Suppose we are taking the Cartesian product of the sequence of sequences {{1, 2}, {3, 4}, {5, 6}}. The accumulator starts off as a sequence containing one empty sequence: { { } }

On the first accumulation, accumulator is { { } } and item is {1, 2}. We do this:

from accseq in accumulator
from item in sequence 
select accseq.Concat(new[] {item})

So we are taking the Cartesian product of { { } } with {1, 2}, and for each pair, we concatenate: We have the pair ({ }, 1), so we concatenate { } and {1} to get {1}. We have the pair ({ }, 2}), so we concatenate { } and {2} to get {2}. Therefore we have {{1}, {2}} as the result.

So on the second accumulation, accumulator is {{1}, {2}} and item is {3, 4}. Again, we compute the Cartesian product of these two sequences to get:

 {({1}, 3), ({1}, 4), ({2}, 3), ({2}, 4)}

and then from those items, concatenate the second one onto the first. So the result is the sequence {{1, 3}, {1, 4}, {2, 3}, {2, 4}}, which is what we want.

Now we accumulate again. We take the Cartesian product of the accumulator with {5, 6} to get

 {({ 1, 3}, 5), ({1, 3}, 6), ({1, 4}, 5), ...

and then concatenate the second item onto the first to get:

{{1, 3, 5}, {1, 3, 6}, {1, 4, 5}, {1, 4, 6} ... }

and we're done. We've accumulated the Cartesian product.

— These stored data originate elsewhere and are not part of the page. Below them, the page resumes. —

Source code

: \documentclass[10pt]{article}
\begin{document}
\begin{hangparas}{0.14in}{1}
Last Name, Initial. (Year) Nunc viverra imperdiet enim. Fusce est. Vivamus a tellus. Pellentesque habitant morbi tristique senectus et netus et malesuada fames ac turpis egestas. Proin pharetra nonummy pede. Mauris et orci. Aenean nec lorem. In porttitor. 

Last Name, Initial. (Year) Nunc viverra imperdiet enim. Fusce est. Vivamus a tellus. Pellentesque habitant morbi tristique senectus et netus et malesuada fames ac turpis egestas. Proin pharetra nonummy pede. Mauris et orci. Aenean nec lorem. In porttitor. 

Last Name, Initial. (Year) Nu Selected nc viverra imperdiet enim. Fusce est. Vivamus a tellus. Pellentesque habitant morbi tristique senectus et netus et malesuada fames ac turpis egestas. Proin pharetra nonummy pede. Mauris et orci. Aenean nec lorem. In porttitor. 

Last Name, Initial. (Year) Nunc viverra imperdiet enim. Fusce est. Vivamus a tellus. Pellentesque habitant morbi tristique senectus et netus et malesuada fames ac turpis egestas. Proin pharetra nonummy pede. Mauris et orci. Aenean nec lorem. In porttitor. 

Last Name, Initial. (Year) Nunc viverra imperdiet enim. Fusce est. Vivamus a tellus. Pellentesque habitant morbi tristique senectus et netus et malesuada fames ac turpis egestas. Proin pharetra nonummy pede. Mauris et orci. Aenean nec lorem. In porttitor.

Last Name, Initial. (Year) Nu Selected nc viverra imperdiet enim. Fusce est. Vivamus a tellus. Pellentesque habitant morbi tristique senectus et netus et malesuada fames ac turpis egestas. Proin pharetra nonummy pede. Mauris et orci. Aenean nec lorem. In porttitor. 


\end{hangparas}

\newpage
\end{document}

Now that we have a utility function that can take the Cartesian product of arbitrarily many sequences, the rest is easy by comparison:

var arr1 = new[] {"a", "b", "c"};
var arr2 = new[] { 3, 2, 4 };
var result = from cpLine in CartesianProduct(
                 from count in arr2 select Enumerable.Range(1, count)) 
             select cpLine.Zip(arr1, (x1, x2) => x2 + x1);

And now we have a sequence of sequences of strings, one sequence of strings per line:

foreach (var line in result)
{
    foreach (var s in line)
        Console.Write(s);
    Console.WriteLine();
}

Easy peasy!


using System;
using System.Text;

public static string[] GenerateCombinations(string[] Array1, int[] Array2)
{
    if(Array1 == null) throw new ArgumentNullException("Array1");
    if(Array2 == null) throw new ArgumentNullException("Array2");
    if(Array1.Length != Array2.Length)
        throw new ArgumentException("Must be the same size as Array1.", "Array2");

    if(Array1.Length == 0)
        return new string[0];

    int outputSize = 1;
    var current = new int[Array1.Length];
    for(int i = 0; i < current.Length; ++i)
    {
        if(Array2[i] < 1)
            throw new ArgumentException("Contains invalid values.", "Array2");
        if(Array1[i] == null)
            throw new ArgumentException("Contains null values.", "Array1");
        outputSize *= Array2[i];
        current[i] = 1;
    }

    var result = new string[outputSize];
    for(int i = 0; i < outputSize; ++i)
    {
        var sb = new StringBuilder();
        for(int j = 0; j < current.Length; ++j)
        {
            sb.Append(Array1[j]);
            sb.Append(current[j].ToString());
            if(j != current.Length - 1)
                sb.Append(' ');
        }
        result[i] = sb.ToString();
        int incrementIndex = current.Length - 1;
        while(incrementIndex >= 0 && current[incrementIndex] == Array2[incrementIndex])
        {
                current[incrementIndex] = 1;
                --incrementIndex;
        }
        if(incrementIndex >= 0)
            ++current[incrementIndex];
    }
    return result;
}

Alternative solution:

Step one: read my series of articles on how to generate all strings which match a context sensitive grammar:

http://blogs.msdn.com/b/ericlippert/archive/tags/grammars/

Step two: define a grammar that generates the language you want. For example, you could define the grammar:

S: a A b B c C
A: 1 | 2 | 3
B: 1 | 2
C: 1 | 2 | 3 | 4

Clearly you can easily generate that grammar definition string from your two arrays. Then feed that into the code which generates all strings in a given grammar, and you're done; you'll get all the possibilities. (Not necessesarily in the order you want them in, mind you.)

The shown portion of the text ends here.